Anyway, the story follows a young woman (very similar to the character in her first book) named “Lo”,  a travel journalist that lands a sweet gig of reviewing an ultra-luxury cruise ship for the magazine she works for. But, once she gets on board, she briefly meets a woman in the cabin next to her, whom later disappears off the ship. But everyone claims that cabin was empty, even though Lo has actual proof she existed; she borrowed a tube of mascara from her! You can see where this is going, and why it’s so suspenseful.

One thing Ware did particularly well was communicate a sense of claustrophobia while on the boat. I love being on the water, but Lo’s anxiety made me think twice about how confining that experience can be. I don’t want to give anything away, but Lo finds herself in a small cabin for an extended period of time at one point, and her thoughts and feelings were so authentic that it felt like I was watching a movie. Again, people who don’t like the sea really shouldn’t read this book, it will only make their phobia worse!
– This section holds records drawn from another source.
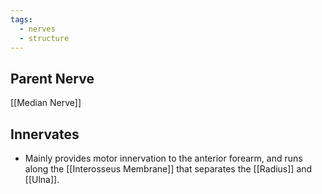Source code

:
 ```yaml
---
tags:
  - nerves
  - structure
---
```


## Parent Nerve
[[Median Nerve]]


## Innervates
- Mainly provides motor innervation to the anterior forearm, and runs along the [[Interosseus Membrane]] that separates the [[Radius]] and [[Ulna]]. 
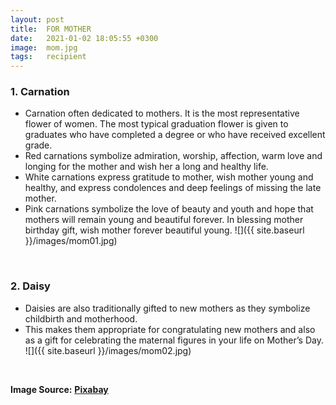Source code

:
 ```yaml
---
layout: post
title:  FOR MOTHER
date:   2021-01-02 18:05:55 +0300
image:  mom.jpg
tags:   recipient
---
```

### 1. Carnation
* Carnation often dedicated to mothers. It is the most representative flower of women. The most typical graduation flower is given to graduates who have completed a degree or who have received excellent grade.
* Red carnations symbolize admiration, worship, affection, warm love and longing for the mother and wish her a long and healthy life.
* White carnations express gratitude to mother, wish mother young and healthy, and express condolences and deep feelings of missing the late mother.
* Pink carnations symbolize the love of beauty and youth and hope that mothers will remain young and beautiful forever. In blessing mother birthday gift, wish mother forever beautiful young.
![]({{ site.baseurl }}/images/mom01.jpg)
<br>

### 2. Daisy
* Daisies are also traditionally gifted to new mothers as they symbolize childbirth and motherhood.
* This makes them appropriate for congratulating new mothers and also as a gift for celebrating the maternal figures in your life on Mother’s Day.
![]({{ site.baseurl }}/images/mom02.jpg)
<br>

__Image Source:__ <a href="https://pixabay.com/">__Pixabay__</a>
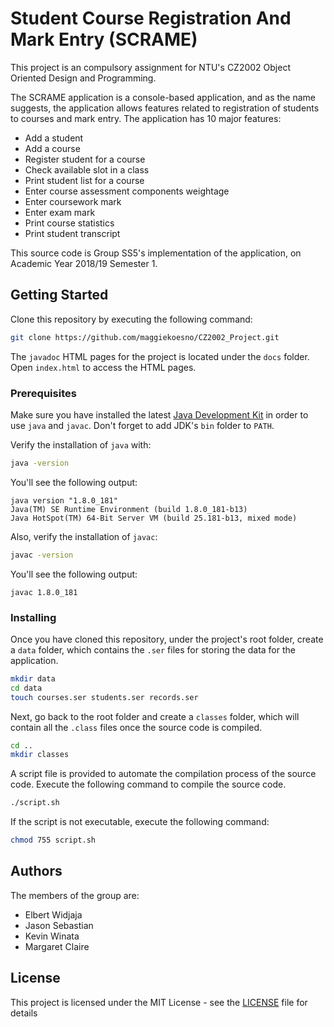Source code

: # Student Course Registration And Mark Entry (SCRAME)

This project is an compulsory assignment for NTU's CZ2002 Object Oriented Design and Programming.

The SCRAME application is a console-based application, and as the name suggests, the application allows features related to registration of students to courses and mark entry. The application has 10 major features:

* Add a student
* Add a course
* Register student for a course
* Check available slot in a class
* Print student list for a course
* Enter course assessment components weightage
* Enter coursework mark
* Enter exam mark
* Print course statistics
* Print student transcript

This source code is Group SS5's implementation of the application, on Academic Year 2018/19 Semester 1.

## Getting Started

Clone this repository by executing the following command:

```bash
git clone https://github.com/maggiekoesno/CZ2002_Project.git
```

The `javadoc` HTML pages for the project is located under the `docs` folder. Open `index.html` to access the HTML pages.

### Prerequisites

Make sure you have installed the latest [Java Development Kit](https://www.oracle.com/technetwork/java/javase/downloads/jdk11-downloads-5066655.html) in order to use `java` and `javac`. Don't forget to add JDK's `bin` folder to `PATH`.

Verify the installation of `java` with:

```bash
java -version
```

You'll see the following output:

```
java version "1.8.0_181"
Java(TM) SE Runtime Environment (build 1.8.0_181-b13)
Java HotSpot(TM) 64-Bit Server VM (build 25.181-b13, mixed mode)
```

Also, verify the installation of `javac`:

```bash
javac -version
```

You'll see the following output:

```
javac 1.8.0_181
```

### Installing

Once you have cloned this repository, under the project's root folder, create a `data` folder, which contains the `.ser` files for storing the data for the application.

```bash
mkdir data
cd data
touch courses.ser students.ser records.ser
```

Next, go back to the root folder and create a `classes` folder, which will contain all the `.class` files once the source code is compiled.

```bash
cd ..
mkdir classes
```

A script file is provided to automate the compilation process of the source code. Execute the following command to compile the source code.

```bash
./script.sh
```

If the script is not executable, execute the following command:

```bash
chmod 755 script.sh
```

## Authors
The members of the group are:
* Elbert Widjaja
* Jason Sebastian
* Kevin Winata
* Margaret Claire

## License

This project is licensed under the MIT License - see the [LICENSE](LICENSE) file for details
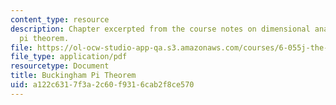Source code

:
 ```yaml
---
content_type: resource
description: Chapter excerpted from the course notes on dimensional analysis and Buckingham's
  pi theorem.
file: https://ol-ocw-studio-app-qa.s3.amazonaws.com/courses/6-055j-the-art-of-approximation-in-science-and-engineering-spring-2008/a122c6317f3a2c60f9316cab2f8ce570_apr14b.pdf
file_type: application/pdf
resourcetype: Document
title: Buckingham Pi Theorem
uid: a122c631-7f3a-2c60-f931-6cab2f8ce570
---
```

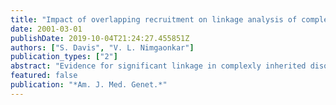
 ```yaml
---
title: "Impact of overlapping recruitment on linkage analysis of complex disorders: simulation studies"
date: 2001-03-01
publishDate: 2019-10-04T21:24:27.455851Z
authors: ["S. Davis", "V. L. Nimgaonkar"]
publication_types: ["2"]
abstract: "Evidence for significant linkage in complexly inherited disorders usually necessitates independent, replicative studies. This study investigates the implications of including in the replicative studies families already used to suggest linkage in initial linkage analysis. We generated 1,000 unlinked replicates of 100 nuclear families with a complexly inherited disease but with no linkage to the markers analyzed. We then used a standard nonparametric linkage method to analyze these data. From the original 1,000 replicates of the original data set, one set was chosen as it yielded suggestive, but falsely positive, linkage results (LOD score = 3.4). Variable numbers of randomly selected families from this positive replicate (n = 100 families) were used to replace families in replicates of the original (unlinked) data set, and linkage analysis repeated. Overlap of families from the \"positive data set\" did increase the LOD scores for \"unlinked data sets.\" While a small amount of overlap (replacement) between a positive linkage result and the replication sample is unlikely in practice to alter results, our study suggests that steps should be taken to ensure that overlap is minimized. The implications of this overlapping recruitment on replicative linkage studies are discussed."
featured: false
publication: "*Am. J. Med. Genet.*"
---
```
Ware is no literary genius, her books won’t be up for a Nobel anytime soon, but they are extremely entertaining. Most bestselling books are like this, fyi, so it’s not a slight against the author, she is truly giving readers what they want. I loved reading this book because it had so many things going for it: a protagonist I genuinely liked, unexpected twists in the plot line, and potential romantic partners at every turn. Not to mention the glamorous trip Lo finds herself on-the descriptions of the boat were sumptous and made us believe we were sailing the high seas as well.

I guess I’m just worried about the future of Ware’s books; will she keep churning out more of the same? They are obviously doing well for her, but there are lots of similarities between both her stories, so if she keeps following this same formula (girl goes off on trip, suspicious things happen while on that trip, things unravel faster than can be explained,  climax occurs where surprising event takes places, girl returns home the hero) I may abandon Ware’s books for something new.